Mom was not able to say her daughters’ names when I asked her but she was able to read them when I wrote the names on paper.  She couldn’t read her own name but she was able to read other words and even spell a couple of words.  She did know who I was because she would say my name while we were talking.  Yet if I asked her who I was she wasn't able to say my name.  It’s weird.   She also would say someone in the family’s name just out of the blue.  She mentioned her sister, three of her granddaughters, a grandson, and two of my ex-boyfriends.  She only said their name and that was all.  I don’t understand her mind but I am learning to accept what she says and does and communicate with her in ways that works for us. 

I told my mom I love her many, many times.  Most of the time she said it back to me, and probably not remembering that I just said it to her ten minutes prior.  She offered some words to me, too.  She told me I am beautiful and she said that I am perfect.  Those are words a mom tells her child, and those words tell me that she is still nurturing and loving her daughter. 

My son, daughter-in-law, and grandson came into town from California to visit my mom, their nana.  My daughter who lives close by also came for a visit.  She’s the one I stay with when I am in town.  It was sort of like old times.  Everyone enjoyed the company of my mom and she enjoyed their company, too.  My three year old grandson sang a song that he learned in pre-school to sing to his mom for Mother’s Day, and he modified it and changed the words from mommy to nana.  It was to the tune of ‘You Are My Sunshine’, the song I always sing to my mom.  It went like this…you are my nana, my special nana, you make me happy when skies are gray, you never know nana, how much I love you, so please don’t take my nana away.  He sang it perfectly!  My mom loved it, I could tell.   It took a little while for my grandson to warm up to her but when he did, he was being very loving to his great nana.  He seemed to understand her limitations and the way he related to her was very touching. 

On the last day of visiting my mom, Renee came in.  It was pretty uncomfortable but we managed to talk more as we realized neither of us was going to choke the other.  I don’t even want to get into what all we talked about but basically it went ok.
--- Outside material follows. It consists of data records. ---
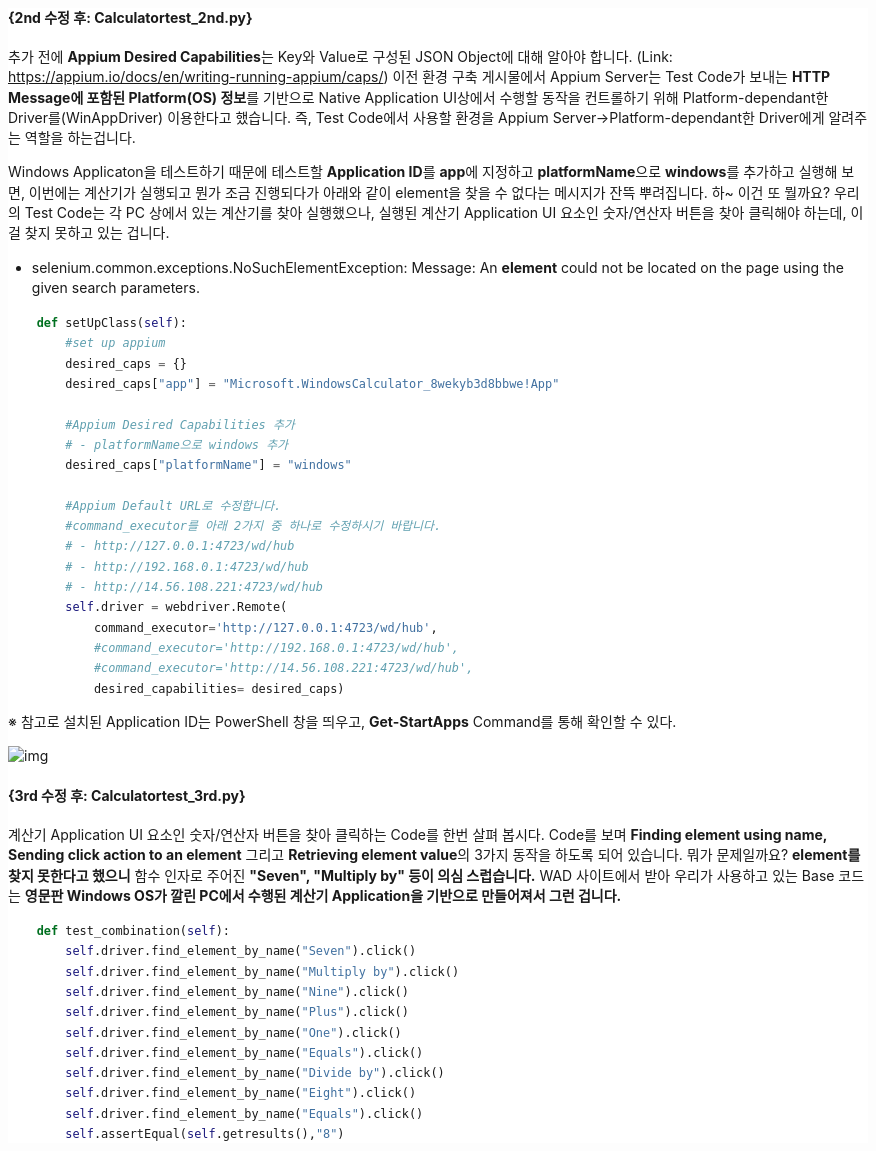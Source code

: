 #### {2nd 수정 후: Calculatortest_2nd.py}

추가 전에 **Appium Desired Capabilities**는 Key와 Value로 구성된 JSON Object에 대해 알아야 합니다. (Link: https://appium.io/docs/en/writing-running-appium/caps/) 이전 환경 구축 게시물에서 Appium Server는 Test Code가 보내는 **HTTP Message에 포함된 Platform(OS) 정보**를 기반으로 Native Application UI상에서 수행할 동작을 컨트롤하기 위해 Platform-dependant한 Driver를(WinAppDriver) 이용한다고 했습니다. 즉, Test Code에서 사용할 환경을 Appium Server→Platform-dependant한 Driver에게 알려주는 역할을 하는겁니다.

Windows Applicaton을 테스트하기 때문에 테스트할 **Application ID**를 **app**에 지정하고 **platformName**으로 **windows**를 추가하고 실행해 보면, 이번에는 계산기가 실행되고 뭔가 조금 진행되다가 아래와 같이 element을 찾을 수 없다는 메시지가 잔뜩 뿌려집니다. 하~ 이건 또 뭘까요? 우리의 Test Code는 각 PC 상에서 있는 계산기를 찾아 실행했으나, 실행된 계산기 Application UI 요소인 숫자/연산자 버튼을 찾아 클릭해야 하는데, 이걸 찾지 못하고 있는 겁니다.

- selenium.common.exceptions.NoSuchElementException: Message: An **element** could not be located on the page using the given search parameters.

```python
    def setUpClass(self):
        #set up appium
        desired_caps = {}
        desired_caps["app"] = "Microsoft.WindowsCalculator_8wekyb3d8bbwe!App"

        #Appium Desired Capabilities 추가
        # - platformName으로 windows 추가
        desired_caps["platformName"] = "windows"

        #Appium Default URL로 수정합니다.
        #command_executor를 아래 2가지 중 하나로 수정하시기 바랍니다.
        # - http://127.0.0.1:4723/wd/hub
        # - http://192.168.0.1:4723/wd/hub
        # - http://14.56.108.221:4723/wd/hub
        self.driver = webdriver.Remote(
            command_executor='http://127.0.0.1:4723/wd/hub',
            #command_executor='http://192.168.0.1:4723/wd/hub',
            #command_executor='http://14.56.108.221:4723/wd/hub',
            desired_capabilities= desired_caps)
```

※ 참고로 설치된 Application ID는 PowerShell 창을 띄우고, **Get-StartApps** Command를 통해 확인할 수 있다.

![img](https://blog.kakaocdn.net/dn/Sr0mB/btrrcutOzdW/D43evkHHYZIZSEkUyF5f7K/img.png)

#### {3rd 수정 후: Calculatortest_3rd.py}

계산기 Application UI 요소인 숫자/연산자 버튼을 찾아 클릭하는 Code를 한번 살펴 봅시다. Code를 보며 **Finding element using name,** **Sending click action to an element** 그리고 **Retrieving element value**의 3가지 동작을 하도록 되어 있습니다. 뭐가 문제일까요? **element를 찾지 못한다고 했으니** 함수 인자로 주어진 **"Seven", "Multiply by" 등이 의심 스럽습니다.** WAD 사이트에서 받아 우리가 사용하고 있는 Base 코드는 **영문판 Windows OS가 깔린 PC에서 수행된 계산기 Application을 기반으로 만들어져서 그런 겁니다.**

```python
    def test_combination(self):
        self.driver.find_element_by_name("Seven").click()
        self.driver.find_element_by_name("Multiply by").click()
        self.driver.find_element_by_name("Nine").click()
        self.driver.find_element_by_name("Plus").click()
        self.driver.find_element_by_name("One").click()
        self.driver.find_element_by_name("Equals").click()
        self.driver.find_element_by_name("Divide by").click()
        self.driver.find_element_by_name("Eight").click()
        self.driver.find_element_by_name("Equals").click()
        self.assertEqual(self.getresults(),"8")
```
I asked her about her kids and she didn’t ask about mine.  I told her I was proud of her after she told me about what she is doing for work.  I was a good sister and a good listener.  I told her I miss her.  I said that I am so sorry that we have all fallen apart and that we are no longer close.  I told her that life is short and we should do everything we can to make things better.  It won’t get better on it’s own, and by ignoring each other.  She tried to bring up old emails and texts and I felt my blood pressure going up.  I told her to let it go because we will never move forward when we keep going back.  I really don’t see anything changing after our talk and I’m still going to stand back and wait for her to initiate the next move.  I didn’t even ask her about the doctor visit or anything. 

I asked her how long Mom is going to be at the group home because I know her funds are running low.  She said for about two months and then she will have to go to another facility that has a Medicaid bed, and probably back in her hometown.  It’s like, she took her away, spent all of her money, and now she’s ready to ship her off back home.  Of course I didn’t say that to her.  I did say that she is our mom and I wish there was some way that one of us could take care of her.

Mom is scared.  I can sense it.  I don’t want her to be afraid.   Renee said that mom doesn’t want to live like this.  Of course she doesn’t.  She has no choice and we don’t either.  We have to make our mom feel safe and loved.  That is our job.  She gave us our life, we can’t give up on her.  We have to give her the best life we can because her life is in our hands now.